## DIRECTIONS FOR THIS TASK
Copy every record that appears below, exactly as it stands.

### DATA SUPPLIED ###

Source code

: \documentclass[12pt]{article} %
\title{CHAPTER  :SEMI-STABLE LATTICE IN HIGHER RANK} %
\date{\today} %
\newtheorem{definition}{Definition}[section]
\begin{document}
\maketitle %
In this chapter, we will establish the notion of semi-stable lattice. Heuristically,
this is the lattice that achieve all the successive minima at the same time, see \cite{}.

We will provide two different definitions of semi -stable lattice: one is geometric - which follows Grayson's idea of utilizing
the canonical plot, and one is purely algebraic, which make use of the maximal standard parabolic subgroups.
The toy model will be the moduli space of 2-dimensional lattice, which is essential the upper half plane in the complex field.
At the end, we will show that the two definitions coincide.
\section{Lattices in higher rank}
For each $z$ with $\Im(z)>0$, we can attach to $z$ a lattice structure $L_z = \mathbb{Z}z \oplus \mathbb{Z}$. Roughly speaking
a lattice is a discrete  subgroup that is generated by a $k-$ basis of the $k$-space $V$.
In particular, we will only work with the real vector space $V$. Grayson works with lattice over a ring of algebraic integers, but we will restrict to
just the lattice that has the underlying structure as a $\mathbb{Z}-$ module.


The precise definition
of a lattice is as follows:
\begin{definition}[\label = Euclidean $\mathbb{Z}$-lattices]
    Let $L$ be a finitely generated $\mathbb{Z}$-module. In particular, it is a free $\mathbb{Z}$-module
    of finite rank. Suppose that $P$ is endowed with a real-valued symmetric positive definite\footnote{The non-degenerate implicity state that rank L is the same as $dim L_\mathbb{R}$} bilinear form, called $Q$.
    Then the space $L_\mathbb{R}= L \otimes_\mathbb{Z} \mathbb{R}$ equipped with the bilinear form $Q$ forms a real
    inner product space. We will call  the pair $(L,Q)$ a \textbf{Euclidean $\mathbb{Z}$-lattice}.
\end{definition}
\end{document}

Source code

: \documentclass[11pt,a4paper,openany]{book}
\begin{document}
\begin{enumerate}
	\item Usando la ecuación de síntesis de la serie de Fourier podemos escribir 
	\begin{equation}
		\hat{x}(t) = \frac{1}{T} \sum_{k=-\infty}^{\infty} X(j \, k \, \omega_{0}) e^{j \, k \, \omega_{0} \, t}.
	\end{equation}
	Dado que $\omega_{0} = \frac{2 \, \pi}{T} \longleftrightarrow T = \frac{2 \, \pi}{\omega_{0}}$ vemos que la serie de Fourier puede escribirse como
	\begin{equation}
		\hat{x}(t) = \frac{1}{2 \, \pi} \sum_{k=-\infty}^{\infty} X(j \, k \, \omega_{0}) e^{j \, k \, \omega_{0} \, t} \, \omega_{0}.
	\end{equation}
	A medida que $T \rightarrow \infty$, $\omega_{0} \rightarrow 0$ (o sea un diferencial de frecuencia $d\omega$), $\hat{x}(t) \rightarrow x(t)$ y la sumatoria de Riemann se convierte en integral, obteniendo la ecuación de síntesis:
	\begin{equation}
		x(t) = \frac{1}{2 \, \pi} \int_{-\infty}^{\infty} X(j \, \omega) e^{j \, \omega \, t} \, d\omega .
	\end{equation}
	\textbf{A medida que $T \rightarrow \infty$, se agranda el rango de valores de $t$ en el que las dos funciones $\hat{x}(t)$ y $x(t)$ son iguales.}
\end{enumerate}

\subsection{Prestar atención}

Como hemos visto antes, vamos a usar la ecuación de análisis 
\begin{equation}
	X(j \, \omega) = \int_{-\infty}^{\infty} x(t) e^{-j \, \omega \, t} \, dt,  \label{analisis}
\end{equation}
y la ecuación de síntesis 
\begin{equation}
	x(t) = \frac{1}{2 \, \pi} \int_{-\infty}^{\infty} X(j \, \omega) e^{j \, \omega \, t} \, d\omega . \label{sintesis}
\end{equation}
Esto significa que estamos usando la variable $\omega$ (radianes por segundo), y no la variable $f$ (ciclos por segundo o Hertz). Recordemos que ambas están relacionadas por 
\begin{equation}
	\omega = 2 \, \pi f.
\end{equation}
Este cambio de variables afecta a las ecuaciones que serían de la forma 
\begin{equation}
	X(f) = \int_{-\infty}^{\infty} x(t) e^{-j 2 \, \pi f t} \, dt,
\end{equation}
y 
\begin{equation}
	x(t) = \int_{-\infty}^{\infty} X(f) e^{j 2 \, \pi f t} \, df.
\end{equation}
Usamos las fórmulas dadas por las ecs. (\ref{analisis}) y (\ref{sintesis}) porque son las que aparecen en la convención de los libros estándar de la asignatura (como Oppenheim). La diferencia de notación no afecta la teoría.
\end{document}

###

## EXPECTED ANSWER
Source code

: \documentclass[12pt]{article} %
\title{CHAPTER  :SEMI-STABLE LATTICE IN HIGHER RANK} %
\date{\today} %
\newtheorem{definition}{Definition}[section]
\begin{document}
\maketitle %
In this chapter, we will establish the notion of semi-stable lattice. Heuristically,
this is the lattice that achieve all the successive minima at the same time, see \cite{}.

We will provide two different definitions of semi -stable lattice: one is geometric - which follows Grayson's idea of utilizing
the canonical plot, and one is purely algebraic, which make use of the maximal standard parabolic subgroups.
The toy model will be the moduli space of 2-dimensional lattice, which is essential the upper half plane in the complex field.
At the end, we will show that the two definitions coincide.
\section{Lattices in higher rank}
For each $z$ with $\Im(z)>0$, we can attach to $z$ a lattice structure $L_z = \mathbb{Z}z \oplus \mathbb{Z}$. Roughly speaking
a lattice is a discrete  subgroup that is generated by a $k-$ basis of the $k$-space $V$.
In particular, we will only work with the real vector space $V$. Grayson works with lattice over a ring of algebraic integers, but we will restrict to
just the lattice that has the underlying structure as a $\mathbb{Z}-$ module.


The precise definition
of a lattice is as follows:
\begin{definition}[\label = Euclidean $\mathbb{Z}$-lattices]
    Let $L$ be a finitely generated $\mathbb{Z}$-module. In particular, it is a free $\mathbb{Z}$-module
    of finite rank. Suppose that $P$ is endowed with a real-valued symmetric positive definite\footnote{The non-degenerate implicity state that rank L is the same as $dim L_\mathbb{R}$} bilinear form, called $Q$.
    Then the space $L_\mathbb{R}= L \otimes_\mathbb{Z} \mathbb{R}$ equipped with the bilinear form $Q$ forms a real
    inner product space. We will call  the pair $(L,Q)$ a \textbf{Euclidean $\mathbb{Z}$-lattice}.
\end{definition}
\end{document}

Source code

: \documentclass[11pt,a4paper,openany]{book}
\begin{document}
\begin{enumerate}
	\item Usando la ecuación de síntesis de la serie de Fourier podemos escribir 
	\begin{equation}
		\hat{x}(t) = \frac{1}{T} \sum_{k=-\infty}^{\infty} X(j \, k \, \omega_{0}) e^{j \, k \, \omega_{0} \, t}.
	\end{equation}
	Dado que $\omega_{0} = \frac{2 \, \pi}{T} \longleftrightarrow T = \frac{2 \, \pi}{\omega_{0}}$ vemos que la serie de Fourier puede escribirse como
	\begin{equation}
		\hat{x}(t) = \frac{1}{2 \, \pi} \sum_{k=-\infty}^{\infty} X(j \, k \, \omega_{0}) e^{j \, k \, \omega_{0} \, t} \, \omega_{0}.
	\end{equation}
	A medida que $T \rightarrow \infty$, $\omega_{0} \rightarrow 0$ (o sea un diferencial de frecuencia $d\omega$), $\hat{x}(t) \rightarrow x(t)$ y la sumatoria de Riemann se convierte en integral, obteniendo la ecuación de síntesis:
	\begin{equation}
		x(t) = \frac{1}{2 \, \pi} \int_{-\infty}^{\infty} X(j \, \omega) e^{j \, \omega \, t} \, d\omega .
	\end{equation}
	\textbf{A medida que $T \rightarrow \infty$, se agranda el rango de valores de $t$ en el que las dos funciones $\hat{x}(t)$ y $x(t)$ son iguales.}
\end{enumerate}

\subsection{Prestar atención}

Como hemos visto antes, vamos a usar la ecuación de análisis 
\begin{equation}
	X(j \, \omega) = \int_{-\infty}^{\infty} x(t) e^{-j \, \omega \, t} \, dt,  \label{analisis}
\end{equation}
y la ecuación de síntesis 
\begin{equation}
	x(t) = \frac{1}{2 \, \pi} \int_{-\infty}^{\infty} X(j \, \omega) e^{j \, \omega \, t} \, d\omega . \label{sintesis}
\end{equation}
Esto significa que estamos usando la variable $\omega$ (radianes por segundo), y no la variable $f$ (ciclos por segundo o Hertz). Recordemos que ambas están relacionadas por 
\begin{equation}
	\omega = 2 \, \pi f.
\end{equation}
Este cambio de variables afecta a las ecuaciones que serían de la forma 
\begin{equation}
	X(f) = \int_{-\infty}^{\infty} x(t) e^{-j 2 \, \pi f t} \, dt,
\end{equation}
y 
\begin{equation}
	x(t) = \int_{-\infty}^{\infty} X(f) e^{j 2 \, \pi f t} \, df.
\end{equation}
Usamos las fórmulas dadas por las ecs. (\ref{analisis}) y (\ref{sintesis}) porque son las que aparecen en la convención de los libros estándar de la asignatura (como Oppenheim). La diferencia de notación no afecta la teoría.
\end{document}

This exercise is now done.